| DIRECTIONS FOR THIS TASK |
The lines wanted run from the first one below through the one with "- 📒 **caller 프로퍼티 : 함수 자신을 호출한 함수**". Return them exactly.

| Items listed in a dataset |
========
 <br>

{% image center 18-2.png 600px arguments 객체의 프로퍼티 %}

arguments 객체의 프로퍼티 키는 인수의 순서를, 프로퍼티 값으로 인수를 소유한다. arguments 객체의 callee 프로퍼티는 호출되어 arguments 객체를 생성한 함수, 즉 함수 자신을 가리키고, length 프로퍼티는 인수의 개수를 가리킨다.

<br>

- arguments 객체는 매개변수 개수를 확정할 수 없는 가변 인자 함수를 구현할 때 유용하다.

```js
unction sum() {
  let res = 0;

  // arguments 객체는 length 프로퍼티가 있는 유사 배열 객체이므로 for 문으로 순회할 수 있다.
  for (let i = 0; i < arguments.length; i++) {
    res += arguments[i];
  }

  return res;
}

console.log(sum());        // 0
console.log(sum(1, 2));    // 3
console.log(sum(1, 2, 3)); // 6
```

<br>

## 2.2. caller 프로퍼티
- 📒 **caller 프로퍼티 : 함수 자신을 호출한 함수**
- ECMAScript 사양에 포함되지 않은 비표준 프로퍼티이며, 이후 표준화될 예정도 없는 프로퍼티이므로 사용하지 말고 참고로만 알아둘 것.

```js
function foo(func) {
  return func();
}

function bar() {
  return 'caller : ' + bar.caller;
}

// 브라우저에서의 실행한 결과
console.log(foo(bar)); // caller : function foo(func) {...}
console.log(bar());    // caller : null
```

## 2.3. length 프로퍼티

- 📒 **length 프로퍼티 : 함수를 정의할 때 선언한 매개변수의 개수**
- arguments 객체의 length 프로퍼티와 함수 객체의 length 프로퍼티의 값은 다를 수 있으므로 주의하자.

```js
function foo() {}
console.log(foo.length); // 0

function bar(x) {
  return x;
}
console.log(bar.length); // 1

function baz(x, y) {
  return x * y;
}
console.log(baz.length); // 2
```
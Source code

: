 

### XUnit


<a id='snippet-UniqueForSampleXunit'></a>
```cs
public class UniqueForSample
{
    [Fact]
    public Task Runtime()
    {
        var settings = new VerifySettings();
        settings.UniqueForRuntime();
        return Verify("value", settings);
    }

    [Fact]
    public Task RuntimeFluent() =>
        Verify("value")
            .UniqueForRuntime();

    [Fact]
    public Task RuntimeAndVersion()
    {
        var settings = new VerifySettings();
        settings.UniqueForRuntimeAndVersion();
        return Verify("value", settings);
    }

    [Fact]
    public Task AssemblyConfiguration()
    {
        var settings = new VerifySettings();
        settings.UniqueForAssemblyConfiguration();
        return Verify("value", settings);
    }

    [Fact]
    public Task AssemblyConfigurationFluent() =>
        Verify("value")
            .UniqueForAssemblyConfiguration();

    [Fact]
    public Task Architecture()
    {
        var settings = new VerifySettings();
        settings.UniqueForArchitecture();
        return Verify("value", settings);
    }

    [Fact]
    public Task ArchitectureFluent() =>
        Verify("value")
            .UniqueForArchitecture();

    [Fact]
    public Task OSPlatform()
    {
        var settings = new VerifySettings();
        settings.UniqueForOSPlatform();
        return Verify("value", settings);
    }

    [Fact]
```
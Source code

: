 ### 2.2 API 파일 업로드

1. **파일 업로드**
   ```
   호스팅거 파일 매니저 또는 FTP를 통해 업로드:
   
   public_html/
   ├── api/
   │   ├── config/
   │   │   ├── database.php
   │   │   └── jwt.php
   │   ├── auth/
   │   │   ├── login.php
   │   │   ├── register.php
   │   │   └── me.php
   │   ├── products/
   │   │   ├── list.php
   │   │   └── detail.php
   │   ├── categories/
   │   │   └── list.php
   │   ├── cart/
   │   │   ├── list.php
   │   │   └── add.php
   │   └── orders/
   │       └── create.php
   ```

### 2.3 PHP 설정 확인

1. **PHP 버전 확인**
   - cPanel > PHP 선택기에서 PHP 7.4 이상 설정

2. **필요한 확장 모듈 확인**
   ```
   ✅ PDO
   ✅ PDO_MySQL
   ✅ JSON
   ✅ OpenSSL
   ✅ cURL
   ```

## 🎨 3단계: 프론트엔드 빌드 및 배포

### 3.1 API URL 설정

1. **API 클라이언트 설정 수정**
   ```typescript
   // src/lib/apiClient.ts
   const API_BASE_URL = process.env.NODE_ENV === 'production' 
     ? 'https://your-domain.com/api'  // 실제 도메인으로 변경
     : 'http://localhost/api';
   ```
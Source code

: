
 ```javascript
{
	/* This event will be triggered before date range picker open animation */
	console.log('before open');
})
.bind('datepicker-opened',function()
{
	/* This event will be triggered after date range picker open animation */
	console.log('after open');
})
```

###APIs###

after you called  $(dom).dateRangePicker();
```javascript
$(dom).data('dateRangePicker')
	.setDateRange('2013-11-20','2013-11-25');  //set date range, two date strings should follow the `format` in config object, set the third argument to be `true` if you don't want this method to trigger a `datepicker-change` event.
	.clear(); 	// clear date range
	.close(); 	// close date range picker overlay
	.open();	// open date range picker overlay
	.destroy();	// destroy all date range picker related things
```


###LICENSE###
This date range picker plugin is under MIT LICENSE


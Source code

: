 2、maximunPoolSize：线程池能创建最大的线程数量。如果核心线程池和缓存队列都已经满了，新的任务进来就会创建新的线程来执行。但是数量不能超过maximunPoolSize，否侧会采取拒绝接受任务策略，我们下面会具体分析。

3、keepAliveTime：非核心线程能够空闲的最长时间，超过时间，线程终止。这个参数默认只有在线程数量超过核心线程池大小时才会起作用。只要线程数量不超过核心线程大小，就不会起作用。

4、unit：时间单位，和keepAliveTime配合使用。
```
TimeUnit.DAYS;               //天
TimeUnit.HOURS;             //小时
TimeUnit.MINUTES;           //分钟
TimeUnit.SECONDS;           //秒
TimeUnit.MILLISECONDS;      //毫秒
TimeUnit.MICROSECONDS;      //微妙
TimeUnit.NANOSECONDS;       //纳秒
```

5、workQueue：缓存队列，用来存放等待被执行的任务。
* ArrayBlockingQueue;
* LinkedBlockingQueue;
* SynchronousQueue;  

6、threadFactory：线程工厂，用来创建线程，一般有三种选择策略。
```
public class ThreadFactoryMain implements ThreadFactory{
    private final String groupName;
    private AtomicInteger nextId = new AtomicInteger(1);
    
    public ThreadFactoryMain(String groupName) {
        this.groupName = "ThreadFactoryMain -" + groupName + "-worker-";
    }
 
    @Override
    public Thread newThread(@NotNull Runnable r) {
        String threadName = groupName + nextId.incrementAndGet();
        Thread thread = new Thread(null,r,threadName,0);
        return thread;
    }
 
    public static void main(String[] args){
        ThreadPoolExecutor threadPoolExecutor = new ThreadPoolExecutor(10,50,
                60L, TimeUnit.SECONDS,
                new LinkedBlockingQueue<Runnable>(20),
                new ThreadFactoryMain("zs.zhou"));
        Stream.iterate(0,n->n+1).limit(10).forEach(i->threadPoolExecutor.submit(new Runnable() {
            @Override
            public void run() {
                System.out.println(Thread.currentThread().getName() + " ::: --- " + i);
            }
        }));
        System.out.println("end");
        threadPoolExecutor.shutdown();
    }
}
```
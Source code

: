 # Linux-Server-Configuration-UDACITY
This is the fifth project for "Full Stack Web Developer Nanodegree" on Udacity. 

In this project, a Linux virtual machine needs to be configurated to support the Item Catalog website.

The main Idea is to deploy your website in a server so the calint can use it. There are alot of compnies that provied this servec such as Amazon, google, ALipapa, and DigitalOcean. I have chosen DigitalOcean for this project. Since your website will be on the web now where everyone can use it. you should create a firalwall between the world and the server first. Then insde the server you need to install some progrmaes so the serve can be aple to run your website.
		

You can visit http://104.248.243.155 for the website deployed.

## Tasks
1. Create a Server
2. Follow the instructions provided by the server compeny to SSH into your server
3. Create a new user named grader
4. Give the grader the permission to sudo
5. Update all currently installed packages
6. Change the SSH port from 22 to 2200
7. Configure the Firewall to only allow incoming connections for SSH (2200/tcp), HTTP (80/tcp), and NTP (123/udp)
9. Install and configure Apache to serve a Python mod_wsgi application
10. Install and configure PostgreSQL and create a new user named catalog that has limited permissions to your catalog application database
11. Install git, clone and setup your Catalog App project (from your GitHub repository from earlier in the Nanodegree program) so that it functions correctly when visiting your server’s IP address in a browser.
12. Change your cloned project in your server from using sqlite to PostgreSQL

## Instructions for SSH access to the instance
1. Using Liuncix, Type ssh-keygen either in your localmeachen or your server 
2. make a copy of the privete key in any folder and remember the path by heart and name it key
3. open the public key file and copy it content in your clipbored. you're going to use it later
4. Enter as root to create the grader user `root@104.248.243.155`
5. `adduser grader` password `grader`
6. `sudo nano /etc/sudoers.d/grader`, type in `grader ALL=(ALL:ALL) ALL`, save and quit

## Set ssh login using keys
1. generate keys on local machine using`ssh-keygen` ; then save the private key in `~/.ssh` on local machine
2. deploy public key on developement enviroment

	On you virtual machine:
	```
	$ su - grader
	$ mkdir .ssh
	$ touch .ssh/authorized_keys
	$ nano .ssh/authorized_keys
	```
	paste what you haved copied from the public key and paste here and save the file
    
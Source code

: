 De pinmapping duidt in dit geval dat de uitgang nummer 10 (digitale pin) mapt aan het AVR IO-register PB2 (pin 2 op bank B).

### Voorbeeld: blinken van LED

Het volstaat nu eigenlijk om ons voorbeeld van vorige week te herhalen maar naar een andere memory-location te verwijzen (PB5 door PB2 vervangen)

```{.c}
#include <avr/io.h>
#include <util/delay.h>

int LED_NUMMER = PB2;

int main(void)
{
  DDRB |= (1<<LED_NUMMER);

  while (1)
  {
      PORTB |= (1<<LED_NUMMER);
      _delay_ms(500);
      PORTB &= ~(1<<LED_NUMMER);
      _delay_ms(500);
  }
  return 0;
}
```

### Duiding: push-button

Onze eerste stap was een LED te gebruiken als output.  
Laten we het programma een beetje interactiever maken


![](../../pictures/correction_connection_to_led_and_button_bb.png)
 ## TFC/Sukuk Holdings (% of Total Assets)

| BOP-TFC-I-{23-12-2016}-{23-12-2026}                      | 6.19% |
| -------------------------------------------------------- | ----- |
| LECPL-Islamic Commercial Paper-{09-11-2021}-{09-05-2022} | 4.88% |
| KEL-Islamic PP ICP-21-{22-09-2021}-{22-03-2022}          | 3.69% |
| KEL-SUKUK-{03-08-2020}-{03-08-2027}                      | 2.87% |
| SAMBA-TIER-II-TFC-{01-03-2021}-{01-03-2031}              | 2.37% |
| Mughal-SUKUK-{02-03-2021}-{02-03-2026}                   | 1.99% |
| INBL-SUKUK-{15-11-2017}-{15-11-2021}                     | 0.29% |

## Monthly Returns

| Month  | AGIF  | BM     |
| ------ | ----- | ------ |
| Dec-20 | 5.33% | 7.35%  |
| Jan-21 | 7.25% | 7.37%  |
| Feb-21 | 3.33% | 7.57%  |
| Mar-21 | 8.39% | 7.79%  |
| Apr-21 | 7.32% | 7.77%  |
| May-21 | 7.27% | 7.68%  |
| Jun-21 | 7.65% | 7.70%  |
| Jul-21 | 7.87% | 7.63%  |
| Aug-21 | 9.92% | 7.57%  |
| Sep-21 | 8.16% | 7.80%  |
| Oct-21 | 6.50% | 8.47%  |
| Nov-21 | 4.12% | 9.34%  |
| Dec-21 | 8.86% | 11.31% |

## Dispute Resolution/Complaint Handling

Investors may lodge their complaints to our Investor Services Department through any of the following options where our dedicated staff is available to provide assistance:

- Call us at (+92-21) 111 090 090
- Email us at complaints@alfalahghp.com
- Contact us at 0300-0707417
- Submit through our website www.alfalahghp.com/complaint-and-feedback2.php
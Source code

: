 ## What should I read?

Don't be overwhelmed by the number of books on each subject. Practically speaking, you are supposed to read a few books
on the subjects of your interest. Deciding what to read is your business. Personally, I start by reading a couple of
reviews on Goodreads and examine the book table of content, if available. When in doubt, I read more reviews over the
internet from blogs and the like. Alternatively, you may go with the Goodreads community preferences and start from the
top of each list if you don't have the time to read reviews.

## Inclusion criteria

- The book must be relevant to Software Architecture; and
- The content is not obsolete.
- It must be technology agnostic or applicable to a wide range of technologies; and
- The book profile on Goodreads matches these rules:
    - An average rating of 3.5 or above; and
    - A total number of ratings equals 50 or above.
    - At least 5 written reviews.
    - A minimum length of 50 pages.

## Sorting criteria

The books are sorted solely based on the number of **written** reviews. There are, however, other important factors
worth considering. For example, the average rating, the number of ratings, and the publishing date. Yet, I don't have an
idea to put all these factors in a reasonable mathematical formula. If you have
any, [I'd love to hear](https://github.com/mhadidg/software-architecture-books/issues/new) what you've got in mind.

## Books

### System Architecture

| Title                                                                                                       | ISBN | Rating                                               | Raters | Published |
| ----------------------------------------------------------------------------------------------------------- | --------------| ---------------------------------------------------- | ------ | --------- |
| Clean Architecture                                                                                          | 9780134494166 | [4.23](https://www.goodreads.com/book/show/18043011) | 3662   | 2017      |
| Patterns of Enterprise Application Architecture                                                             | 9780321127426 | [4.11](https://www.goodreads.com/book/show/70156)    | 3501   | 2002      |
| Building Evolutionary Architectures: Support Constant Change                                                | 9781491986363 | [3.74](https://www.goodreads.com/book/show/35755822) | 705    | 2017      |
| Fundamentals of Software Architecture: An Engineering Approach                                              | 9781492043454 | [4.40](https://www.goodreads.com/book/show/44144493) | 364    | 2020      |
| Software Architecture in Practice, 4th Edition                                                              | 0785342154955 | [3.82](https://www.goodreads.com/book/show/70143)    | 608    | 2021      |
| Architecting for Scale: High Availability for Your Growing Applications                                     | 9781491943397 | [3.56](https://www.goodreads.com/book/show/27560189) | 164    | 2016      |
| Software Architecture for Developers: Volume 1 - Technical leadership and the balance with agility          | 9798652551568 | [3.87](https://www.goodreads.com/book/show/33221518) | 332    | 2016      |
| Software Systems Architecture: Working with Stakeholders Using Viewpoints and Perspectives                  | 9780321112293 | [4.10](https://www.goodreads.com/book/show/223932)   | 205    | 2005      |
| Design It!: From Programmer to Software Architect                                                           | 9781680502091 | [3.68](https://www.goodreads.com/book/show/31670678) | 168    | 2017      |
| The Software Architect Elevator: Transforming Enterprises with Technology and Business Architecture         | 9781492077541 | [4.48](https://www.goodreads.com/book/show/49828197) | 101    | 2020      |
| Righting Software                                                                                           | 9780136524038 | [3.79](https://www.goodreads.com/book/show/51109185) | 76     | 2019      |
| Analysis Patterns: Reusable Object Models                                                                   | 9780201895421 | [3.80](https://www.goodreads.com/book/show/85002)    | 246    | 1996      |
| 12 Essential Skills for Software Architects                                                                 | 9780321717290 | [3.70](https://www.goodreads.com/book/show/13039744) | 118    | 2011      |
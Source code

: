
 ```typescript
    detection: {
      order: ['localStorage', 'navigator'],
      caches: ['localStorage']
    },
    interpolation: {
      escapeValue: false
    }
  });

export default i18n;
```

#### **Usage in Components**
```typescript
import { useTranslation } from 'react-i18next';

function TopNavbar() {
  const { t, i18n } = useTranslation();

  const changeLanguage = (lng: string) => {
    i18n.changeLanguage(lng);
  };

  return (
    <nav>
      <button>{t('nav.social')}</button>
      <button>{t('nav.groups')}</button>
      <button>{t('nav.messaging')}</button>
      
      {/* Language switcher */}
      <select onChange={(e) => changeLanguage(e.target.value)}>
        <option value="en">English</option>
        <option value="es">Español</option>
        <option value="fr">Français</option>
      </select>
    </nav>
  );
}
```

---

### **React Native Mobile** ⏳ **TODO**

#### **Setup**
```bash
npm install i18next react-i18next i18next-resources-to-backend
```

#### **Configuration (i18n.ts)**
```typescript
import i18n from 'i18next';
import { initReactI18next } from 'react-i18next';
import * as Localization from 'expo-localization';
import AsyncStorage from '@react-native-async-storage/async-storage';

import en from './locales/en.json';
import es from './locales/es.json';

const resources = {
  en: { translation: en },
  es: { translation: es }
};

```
========
| THE ANSWER |
 <br>

{% image center 18-2.png 600px arguments 객체의 프로퍼티 %}

arguments 객체의 프로퍼티 키는 인수의 순서를, 프로퍼티 값으로 인수를 소유한다. arguments 객체의 callee 프로퍼티는 호출되어 arguments 객체를 생성한 함수, 즉 함수 자신을 가리키고, length 프로퍼티는 인수의 개수를 가리킨다.

<br>

- arguments 객체는 매개변수 개수를 확정할 수 없는 가변 인자 함수를 구현할 때 유용하다.

```js
unction sum() {
  let res = 0;

  // arguments 객체는 length 프로퍼티가 있는 유사 배열 객체이므로 for 문으로 순회할 수 있다.
  for (let i = 0; i < arguments.length; i++) {
    res += arguments[i];
  }

  return res;
}

console.log(sum());        // 0
console.log(sum(1, 2));    // 3
console.log(sum(1, 2, 3)); // 6
```

<br>

## 2.2. caller 프로퍼티
- 📒 **caller 프로퍼티 : 함수 자신을 호출한 함수**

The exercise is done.